|
Getting your Trinity Audio player ready...
|
Le Pdci-Rda a lancé officiellement les festivités marquant la célébration de ses 80 ans d’existence, lors d’une cérémonie solennelle à la « Maison du parti », le jeudi 9 avril 2026 à Abidjan-Cocody. Me Blessy Chrysostome, porte-parole des élus du Pdci-Rda, a saisi l’opportunité de cette tribune pour faire un plaidoyer adressé au pouvoir. « J’interpelle l’État, le pouvoir, afin qu’il puisse mettre en place les conditions idoines et sécurisées du retour de notre président, Tidjane Thiam, en Côte d’Ivoire », a-t-il plaidé.
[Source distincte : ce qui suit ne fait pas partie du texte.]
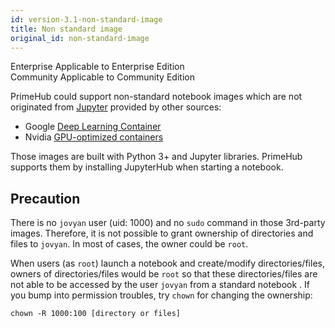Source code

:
 ```yaml
---
id: version-3.1-non-standard-image
title: Non standard image
original_id: non-standard-image
---
```


<div class="label-sect">
  <div class="ee-only tooltip">Enterprise
    <span class="tooltiptext">Applicable to Enterprise Edition</span>
  </div>
  <div class="ce-only tooltip">Community
    <span class="tooltiptext">Applicable to Community Edition</span>
  </div>
</div>

PrimeHub could support non-standard notebook images which are not originated from [Jupyter](https://hub.docker.com/u/jupyter) provided by other sources:

* Google [Deep Learning Container](https://cloud.google.com/ai-platform/deep-learning-containers/docs/choosing-container#choose_a_container_image_type)
* Nvidia [GPU-optimized containers](https://ngc.nvidia.com/catalog/all)

Those images are built with Python 3+ and Jupyter libraries. PrimeHub supports them by installing JupyterHub when starting a notebook.

## Precaution

There is no `jovyan` user (uid: 1000) and no `sudo` command in those 3rd-party images. Therefore, it is not possible to grant ownership of directories and files to `jovyan`. In most of cases, the owner could be `root`. 

When users (as `root`) launch a notebook and create/modify directories/files, owners of directories/files would be `root` so that these directories/files are not able to be accessed by the user `jovyan` from a standard notebook . If you bump into permission troubles, try `chown` for changing the ownership:

```
chown -R 1000:100 [directory or files]
```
Cette sortie du président du groupe parlementaire du Pdci-Rda à l’Assemblée nationale, Me Blessy Chrysostome, n’est pas anodine. Elle intervient dans un contexte sociopolitique où le vieux parti, engagé dans un processus de restructuration interne, est de plus en plus questionné sur le retour de Tidjane Thiam en Côte d’Ivoire. Ce plaidoyer s’est fait au cours d’un événement politique majeur pour le Pdci-Rda, où une délégation de haut niveau du Rassemblement des houphouëtistes pour la démocratie et la paix (Rhdp – parti au pouvoir) était représentée. Cette délégation avait à sa tête le secrétaire exécutif du Rhdp, Cissé Ibrahima Bacongo, ministre-gouverneur du District autonome d’Abidjan, qui représentait pour la circonstance le chef de l’État, Alassane Ouattara.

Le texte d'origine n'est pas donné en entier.